Giu 132016
 

Roma, Init Club 27 maggio 2016

 

Ardecore Init 270516 [800x600]In una serata in cui era importante e significativo già il solo fatto di riuscire a venire fin qui e sentire musica, ovvero quando l’ordinario diventa straordinario, si torna a casa comunque contenti e leggeri.

Spieghiamoci meglio: dopo la chiusura del Dal Verme, il destino dell’Init Club sembrava segnato, ed il concerto di stasera sembrava l’ennesima cronaca di una morte annunciata. La follia che sembra aver ottenebrato le menti dei nostri amministratori non offriva molti margini ad una soluzione positiva del braccio di ferro tra istituzioni ed i gestori di uno degli spazi storici dell’indie romano, barricati e pronti alla resistenza passiva pur di non vedersi cacciati dal luogo che da anni, recuperato al degrado e all’oblio, rappresenta un importante punto di riferimento della vita sociale della nostra città.

Poi per fortuna, più per una italianissima tregua elettorale che per una reale volontà di ritornare sui propri passi e cancellare uno sfratto assurdo ed ingiustificabile, eccoci qui di nuovo a parlare di musica. Tiriamo a campare, in attesa del nuovo sindaco….

Ecco quindi salire sul palco Giampaolo Felici in solitario, ovvero gli Ardecore ★★★½☆ in versione minimal, ma non per questo meno apprezzabili ed appassionanti.

In attesa di nuovi brani originali che ci indichino quale direzione prenderanno gli Ardecore dopo dieci anni di attività, il palco dell’Init ci presenta un Felici sempre ironico e disincantato, sornione ma pronto alla zampata del campione. Anche in versione scarna ed essenziale il repertorio di canzoni romane dimostra il suo valore: Girasole, Signora Fortuna dall’ultimo Vecchia Roma, si alternano ai brani del primo album, Madonna dell’Urione, Fiore de Gioventù e Serenata de Paradiso.

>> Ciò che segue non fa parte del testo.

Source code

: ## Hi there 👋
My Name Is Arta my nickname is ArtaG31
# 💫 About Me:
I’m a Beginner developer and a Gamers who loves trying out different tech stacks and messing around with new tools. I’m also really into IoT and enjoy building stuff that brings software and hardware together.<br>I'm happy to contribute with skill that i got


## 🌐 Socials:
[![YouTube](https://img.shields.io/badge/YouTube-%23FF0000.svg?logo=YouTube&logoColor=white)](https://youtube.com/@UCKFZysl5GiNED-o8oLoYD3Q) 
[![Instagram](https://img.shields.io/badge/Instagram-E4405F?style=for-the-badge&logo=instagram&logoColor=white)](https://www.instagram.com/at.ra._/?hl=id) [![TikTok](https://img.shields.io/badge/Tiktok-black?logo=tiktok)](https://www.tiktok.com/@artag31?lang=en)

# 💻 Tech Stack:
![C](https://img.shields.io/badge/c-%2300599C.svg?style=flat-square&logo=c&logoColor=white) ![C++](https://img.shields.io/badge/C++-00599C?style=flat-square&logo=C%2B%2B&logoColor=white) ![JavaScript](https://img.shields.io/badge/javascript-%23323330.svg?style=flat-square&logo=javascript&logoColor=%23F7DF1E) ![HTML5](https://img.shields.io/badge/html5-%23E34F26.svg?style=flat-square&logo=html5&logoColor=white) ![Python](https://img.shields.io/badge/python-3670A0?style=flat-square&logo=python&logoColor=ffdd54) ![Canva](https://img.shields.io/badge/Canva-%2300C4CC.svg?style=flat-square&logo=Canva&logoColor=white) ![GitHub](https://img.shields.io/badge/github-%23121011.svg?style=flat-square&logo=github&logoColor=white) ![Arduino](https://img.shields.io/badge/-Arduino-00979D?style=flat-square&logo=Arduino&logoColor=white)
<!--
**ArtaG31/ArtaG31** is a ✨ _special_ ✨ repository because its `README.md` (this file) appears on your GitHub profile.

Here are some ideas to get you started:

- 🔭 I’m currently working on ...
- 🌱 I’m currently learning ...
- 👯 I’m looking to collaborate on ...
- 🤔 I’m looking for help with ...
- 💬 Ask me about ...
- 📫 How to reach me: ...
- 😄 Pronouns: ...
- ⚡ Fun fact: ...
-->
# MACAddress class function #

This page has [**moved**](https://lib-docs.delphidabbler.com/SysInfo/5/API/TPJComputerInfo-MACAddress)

Passano gli anni, cambiano i palchi e il modo di presentare i brani, ma il valore della proposta non cambia, il piacere dell’ascolto resta invariato.

Dopo un veloce cambio palco, ecco un vecchio amico d’oltreoceano di Felici, ovvero Geoff Farina ★★★★☆, ormai stabilmente in versione acustica, con un fingerpicking preciso ed accurato ed una voce delicata ma espressiva. La proposta attinge principalmente allo splendido CD The Wishes of the Dead, eseguito quasi per intero, insieme ad altre canzoni della tradizione folk irlandese e nordamericana. La fluidità e l’apparente semplicità dei brani sono il risultato di una tecnica sopraffina, mai fine a se stessa e sviluppata in più di vent’anni di carriera, dapprima coi Karate, poi con altri progetti paralleli alla carriera solistica, che lo vede oggi protagonista di un lungo tour lungo tutto lo stivale. La serata scorre veloce ed è talmente piacevole che in un batter d’occhio si arriva a notte fonda.

Il contrasto con la prima parte della serata, di certo più oscura e spigolosa,  è evidente ma particolarmente azzeccato, come se si trattasse di due anime in un solo corpo, o le classiche due facce della stessa medaglia. Due idee di come proporre musica tradizionale nel rispetto delle radici ma con una forte connotazione personale nell’interpretazione.

E’ in serate come questa che si dimostra chiaramente quanto la nostra città abbia bisogno di spazi come l’Init e di proposte musicali di questo genere e non osiamo pensare a quanto ci sentiremmo più poveri se la stupiditità l’ottusaggine o, ancora peggio, la malafede dei burocrati cancellassero questo piccolo ma indispensabile angolo di libertà. Restiamo quindi vigili e con la guardia alta, a protezione di questo prezioso bene comune.